Can’t Seep, Clowns Will Eat Me.
Today I discovered that you can get a Bedwetting alarm that takes the form of a mat that goes under a child’s sheet. When the kid wets the bed it sets off an alarm that wakes the kid up and presumably, they will cease their weeing.
I got to thinking that if I had designed that, the alarm part of the device would be shaped in the form of a giant clown head who’s nose and eyes would light up and flash red at the same time as the clown screamed and howled at the child. I’d probably build an electric shock mechanism into it as well just to be sure the kid woke up as soon as it started wetting the bed.

The more advanced models could incorporate some learning systems that picked up on the child’s weeing patterns. Just before a predicted incident it could whisper “IF YOU DO, I AM GOING TO EAT YOU!” in a menacing voice whilst glowing, just a little…
To make this system more effective it needs to be hidden from view when the child is awake.
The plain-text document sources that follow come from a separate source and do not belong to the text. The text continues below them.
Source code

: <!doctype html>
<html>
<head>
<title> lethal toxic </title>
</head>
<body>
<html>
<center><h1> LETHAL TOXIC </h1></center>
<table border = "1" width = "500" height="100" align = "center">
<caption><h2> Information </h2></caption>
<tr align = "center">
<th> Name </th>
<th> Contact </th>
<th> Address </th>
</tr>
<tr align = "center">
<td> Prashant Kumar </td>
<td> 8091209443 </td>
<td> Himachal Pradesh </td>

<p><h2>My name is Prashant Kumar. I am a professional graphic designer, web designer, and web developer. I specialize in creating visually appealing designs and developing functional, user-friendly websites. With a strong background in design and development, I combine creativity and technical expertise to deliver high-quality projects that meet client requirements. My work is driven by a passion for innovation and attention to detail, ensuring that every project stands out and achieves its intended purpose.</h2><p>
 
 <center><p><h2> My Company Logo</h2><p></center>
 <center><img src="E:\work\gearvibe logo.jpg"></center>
I suspect a holographic device would be the best means of doing this and would come with the added plus that if the kid somehow got enough spine to throw something at the disembodied howling head; it would pass straight through it, adding to the mystery.
(C) Lawrie Inc. “Terrorising Small Children for over 30 years”.

Oh, come on, Michael! You ARE not that cruel. You actually love children and want to be nice to them… Just admit! So repeat: I DO LOVE CHILDREN AND I WILL NEVER EVER DO THEM ANY HARM!!!
I just peed.
[…] For a giggle read this post by Michael “Cant Sleep Clowns Will Eat Me.” […]
i am writing to tell you how dissapointed i am in you for posting such filth. but i am sad to admit that it is also turning me on.
with all my love,
Mrs M.
ps. call me, or should i say email. . .
What circus can I find that clown in?